反定立の灰になるまで

燃焼や研磨のあとに残る、何か

見えざる手返し二十五階段


 悲惨な現実に目を瞑ることがあるかもしれない。
 それでもなお、思考することはできる。



 間違えるということは、一概に悪いとは言えないのではないでしょうか。偶然の正解で上手くいくことは、その時々では良いことのように思えますが、同時に、大事な時に同じように上手くいくとは限らないという危険性もあります。一度間違えることで、その間違いを認識でき、次回の確実な正解と成功に繋げることができるのです。初めから間違えないようにしようと気を付けすぎて、かえって成功から遠ざかることがよくあるように、「完璧主義」は「完璧」と似ているようで大きく違うものなのでしょう。誤ったなら謝って、やり直せば良いのです。もちろん、間違えて良いことと悪いことの判断は必要ですが。法を犯したり、罰として絞首台に立たされるようなことをしたりするのでなければ、失敗も必要なステップアップです。人は万能な神ではないのだから、失敗してしまうことだってもちろんあります。失敗を恐れる必要はないのですが、だからといって、それは過ちを繰り返しても良いという意味ではありません。間違いは、正しい景色を見るための、階段なのです。
二重に間違えて正しい方向に進むということも、多くはないにしろあります。それは例えば、考え方を間違えたけれどやり方も間違えたせい(おかげ)で良い結果が生まれるといった一個人内のものだけでなく、互いに相手が自分のことを好きであると誤解したことで生まれる恋愛関係といった二者間のそれも確かに見受けられるようです。それが良いことであるか悪いことであるかは分かりませんが、まあ、恋愛については、偏心(ひとえごころ)を持ち続けるのであれば、多少変なきっかけでも問題ないのかもしれません。

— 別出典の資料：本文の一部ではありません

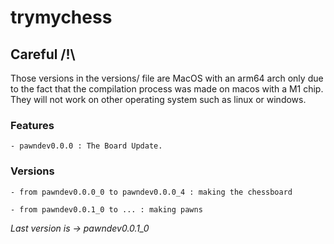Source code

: # trymychess

## Careful /!\
Those versions in the versions/ file are MacOS with an arm64 arch only due to the fact that the compilation process was made on macos with a M1 chip. They will not work on other operating system such as linux or windows.

### Features

    - pawndev0.0.0 : The Board Update.

### Versions

    - from pawndev0.0.0_0 to pawndev0.0.0_4 : making the chessboard

    - from pawndev0.0.1_0 to ... : making pawns

*Last version is -> pawndev0.0.1_0*
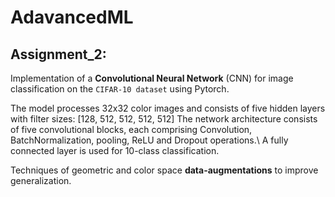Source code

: # AdavancedML

## Assignment_2: 
Implementation of a **Convolutional Neural Network** (CNN) for image classification on the `CIFAR-10 dataset` using Pytorch.

The model processes 32x32 color images and consists of five hidden layers with filter sizes: [128, 512, 512, 512, 512]
The network architecture consists of five convolutional blocks, each comprising Convolution, BatchNormalization, pooling, ReLU and Dropout operations.\ 
A fully connected layer is used for 10-class classification.

Techniques of geometric and color space **data-augmentations** to improve generalization.

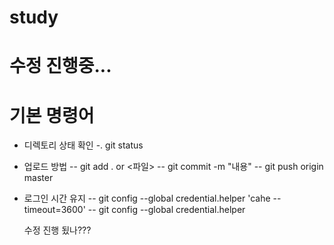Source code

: # study

# 수정 진행중...

# 기본 명령어
- 디렉토리 상태 확인
  -. git status

- 업로드 방법
  -- git add . or <파일>
  -- git commit -m "내용"
  -- git push origin master

- 로그인 시간 유지
  -- git config --global credential.helper 'cahe --timeout=3600'
  -- git config --global credential.helper

  수정 진행 됬나???
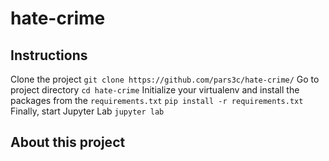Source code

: # hate-crime

## Instructions

  Clone the project
    `git clone https://github.com/pars3c/hate-crime/`
  Go to project directory
    `cd hate-crime`
  Initialize your virtualenv and install the packages from the `requirements.txt`
    `pip install -r requirements.txt`
  Finally, start Jupyter Lab
    `jupyter lab`
    

## About this project
  
  
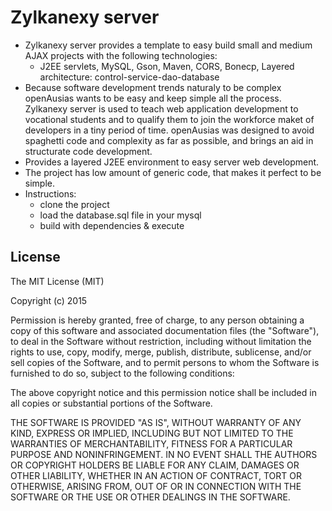 # Zylkanexy server

  * Zylkanexy server provides a template to easy build small and medium AJAX projects with the following technologies:
    * J2EE servlets, MySQL, Gson, Maven, CORS, Bonecp, Layered architecture: control-service-dao-database
  * Because software development trends naturaly to be complex openAusias wants to be easy and keep simple all the process. Zylkanexy server is used to teach web application development to vocational students and to qualify them to join the workforce maket of developers in a tiny period of time. openAusias was designed to avoid spaghetti code and complexity as far as possible, and brings an aid in structurate code development.
  * Provides a layered J2EE environment to easy server web development. 
  * The project has low amount of generic code, that makes it perfect to be simple.
  * Instructions:
    * clone the project
    * load the database.sql file in your mysql
    * build with dependencies & execute

## License

The MIT License (MIT)

Copyright (c) 2015

Permission is hereby granted, free of charge, to any person obtaining a copy
of this software and associated documentation files (the "Software"), to deal
in the Software without restriction, including without limitation the rights
to use, copy, modify, merge, publish, distribute, sublicense, and/or sell
copies of the Software, and to permit persons to whom the Software is
furnished to do so, subject to the following conditions:

The above copyright notice and this permission notice shall be included in
all copies or substantial portions of the Software.

THE SOFTWARE IS PROVIDED "AS IS", WITHOUT WARRANTY OF ANY KIND, EXPRESS OR
IMPLIED, INCLUDING BUT NOT LIMITED TO THE WARRANTIES OF MERCHANTABILITY,
FITNESS FOR A PARTICULAR PURPOSE AND NONINFRINGEMENT. IN NO EVENT SHALL THE
AUTHORS OR COPYRIGHT HOLDERS BE LIABLE FOR ANY CLAIM, DAMAGES OR OTHER
LIABILITY, WHETHER IN AN ACTION OF CONTRACT, TORT OR OTHERWISE, ARISING FROM,
OUT OF OR IN CONNECTION WITH THE SOFTWARE OR THE USE OR OTHER DEALINGS IN
THE SOFTWARE.
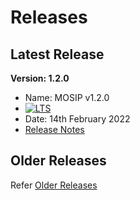 # Releases

## Latest Release
**Version: 1.2.0**
* Name: MOSIP v1.2.0 
* <a href="https://docs.mosip.io/1.2.0/releases" rel="nofollow"><img src="https://img.shields.io/badge/Support-Long%20Term%20Support-blue?style=plastic" alt="LTS"></a>
* Date: 14th February 2022
* [Release Notes](releases/1.2.0/release-notes.md)

## Older Releases
Refer [Older Releases](https://docs.mosip.io/1.1.5/mosip-releases)
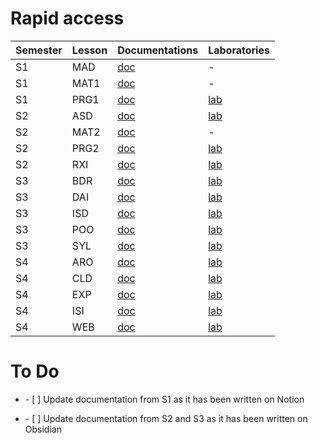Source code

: # Rapid access
Semester | Lesson | Documentations | Laboratories
|----|----|----|----|
| S1 | MAD | [doc](https://github.com/HEIGVD-Experience/docs/blob/main/S1/MAD/docs) | - |
| S1 | MAT1 | [doc](https://github.com/HEIGVD-Experience/docs/blob/main/S1/MAT1/docs) | - |
| S1 | PRG1 | [doc](https://github.com/HEIGVD-Experience/docs/blob/main/S1/PRG1/docs) | [lab](https://github.com/HEIGVD-Experience/PRG1-labs) |
| S2 | ASD | [doc](https://github.com/HEIGVD-Experience/docs/blob/main/S2/ASD/docs) | [lab](https://github.com/HEIGVD-Experience/ASD-labs) |
| S2 | MAT2 | [doc](https://github.com/HEIGVD-Experience/docs/blob/main/S2/MAT2/docs) | - |
| S2 | PRG2 | [doc](https://github.com/HEIGVD-Experience/docs/blob/main/S2/PRG2/docs) | [lab](https://github.com/HEIGVD-Experience/PRG2-labs) |
| S2 | RXI | [doc](https://github.com/HEIGVD-Experience/docs/blob/main/S2/RXI/docs) | [lab](https://github.com/HEIGVD-Experience/RXI-labs) |
| S3 | BDR | [doc](https://github.com/HEIGVD-Experience/docs/blob/main/S3/BDR/docs) | [lab](https://github.com/HEIGVD-Experience/BDR-labs) |
| S3 | DAI | [doc](https://github.com/HEIGVD-Experience/docs/blob/main/S3/DAI/docs) | [lab](https://github.com/HEIGVD-Experience/DAI-labs) |
| S3 | ISD | [doc](https://github.com/HEIGVD-Experience/docs/blob/main/S3/ISD/docs) | [lab](https://github.com/HEIGVD-Experience/ISD-labs) |
| S3 | POO | [doc](https://github.com/HEIGVD-Experience/docs/blob/main/S3/POO/docs) | [lab](https://github.com/HEIGVD-Experience/POO-labs) |
| S3 | SYL | [doc](https://github.com/HEIGVD-Experience/docs/blob/main/S3/SYL/docs) | [lab](https://github.com/HEIGVD-Experience/SYL-labs) |
| S4 | ARO | [doc](https://github.com/HEIGVD-Experience/docs/blob/main/S4/ARO/docs) | [lab](https://github.com/HEIGVD-Experience/ARO-labs) |
| S4 | CLD | [doc](https://github.com/HEIGVD-Experience/docs/blob/main/S4/CLD/docs) | [lab](https://github.com/HEIGVD-Experience/CLD-labs) |
| S4 | EXP | [doc](https://github.com/HEIGVD-Experience/docs/blob/main/S4/EXP/docs) | [lab](https://github.com/HEIGVD-Experience/EXP-labs) |
| S4 | ISI | [doc](https://github.com/HEIGVD-Experience/docs/blob/main/S4/ISI/docs) | [lab](https://github.com/HEIGVD-Experience/ISI-labs) |
| S4 | WEB | [doc](https://github.com/HEIGVD-Experience/docs/blob/main/S4/WEB/docs) | [lab](https://github.com/HEIGVD-Experience/WEB-labs) |

# To Do
<ul><li>- [ ] Update documentation from S1 as it has been written on Notion</li></ul>
<ul><li>- [ ] Update documentation from S2 and S3 as it has been written on Obsidian</li></ul>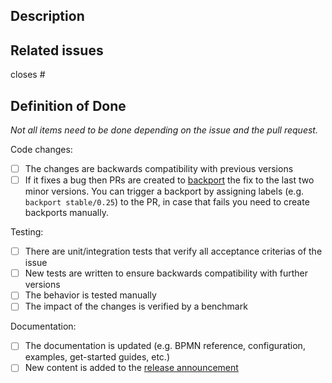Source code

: ## Description

<!-- Please explain the changes you made here. -->

## Related issues

<!-- Which issues are closed by this PR or are related -->

closes #

## Definition of Done

_Not all items need to be done depending on the issue and the pull request._

Code changes:
* [ ] The changes are backwards compatibility with previous versions
* [ ] If it fixes a bug then PRs are created to [backport](https://github.com/zeebe-io/zeebe/compare/stable/0.24...develop?expand=1&template=backport_template.md&title=[Backport%200.24]) the fix to the last two minor versions. You can trigger a backport by assigning labels (e.g. `backport stable/0.25`) to the PR, in case that fails you need to create backports manually.

Testing:
* [ ] There are unit/integration tests that verify all acceptance criterias of the issue
* [ ] New tests are written to ensure backwards compatibility with further versions
* [ ] The behavior is tested manually
* [ ] The impact of the changes is verified by a benchmark 

Documentation: 
* [ ] The documentation is updated (e.g. BPMN reference, configuration, examples, get-started guides, etc.)
* [ ] New content is added to the [release announcement](https://drive.google.com/drive/u/0/folders/1DTIeswnEEq-NggJ25rm2BsDjcCQpDape)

 心は不可視で不可思議です。見なくて済むことで得られる安心は確かにあるようですが、見えないということは分からないということであり、それは恐怖に繋がります。怪談が怪談として成立するのは、怪異が人智を超えたところにあるからです。その意味で、神と怪異は紙一重だと言えるのではないでしょうか。
「見えないものこそ大事である」という言葉を何度となく見聞きしたことがありますが、目に見えるものが大事ではないという意味ではないということは言うまでもありません。見えないものは、その存在に気付かれにくいために、そして、見えるものは当然のものとして見逃されやすいために、その重要性を認識されにくくなっているのかもしれません。
 知らない怖さがあるように、知る怖さもあります。「知らぬが仏」で「言わぬが花」なのかもしれませんが、知らないでいることと違って、知ることには、積極的な喜びがあるのではないでしょうか。

 一を聞いて十を知ることができるのなら、十や二十を教えられた頃には、百も承知で二百も合点なのかもしれませんが、それがどんな内容であろうとも、百聞は一見に勝ることはできないのです。